▶ **Description of the task**:
Copy out each line of the data holding "activate".

▶ **Recorded data**:
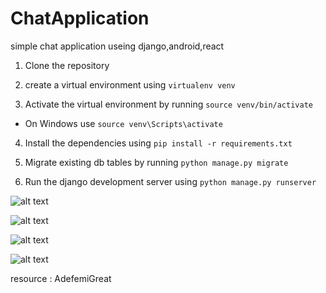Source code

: # ChatApplication
simple chat application useing django,android,react

1. Clone the repository

2. create a virtual environment using `virtualenv venv`

3. Activate the virtual environment by running `source venv/bin/activate`

- On Windows use `source venv\Scripts\activate`

4. Install the dependencies using `pip install -r requirements.txt`

5. Migrate existing db tables by running `python manage.py migrate`

6. Run the django development server using `python manage.py runserver`


![alt text](https://alisamadzadeh.ir/chatapi/Screenshot_2021-05-04%20Chat%20API.png)

![alt text](https://alisamadzadeh.ir/chatapi/Screenshot_2021-05-04%20Add%20favorite%20Django%20site%20admin.png)

![alt text](https://alisamadzadeh.ir/chatapi/Screenshot_2021-05-04%20Add%20jwt%20Django%20site%20admin.png)

![alt text](https://alisamadzadeh.ir/chatapi/Screenshot_2021-05-04%20alisamadzadeh%20Change%20custom%20user%20Django%20site%20admin.png)

resource : AdefemiGreat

▶ **Result of the task**:
3. Activate the virtual environment by running `source venv/bin/activate`
- On Windows use `source venv\Scripts\activate`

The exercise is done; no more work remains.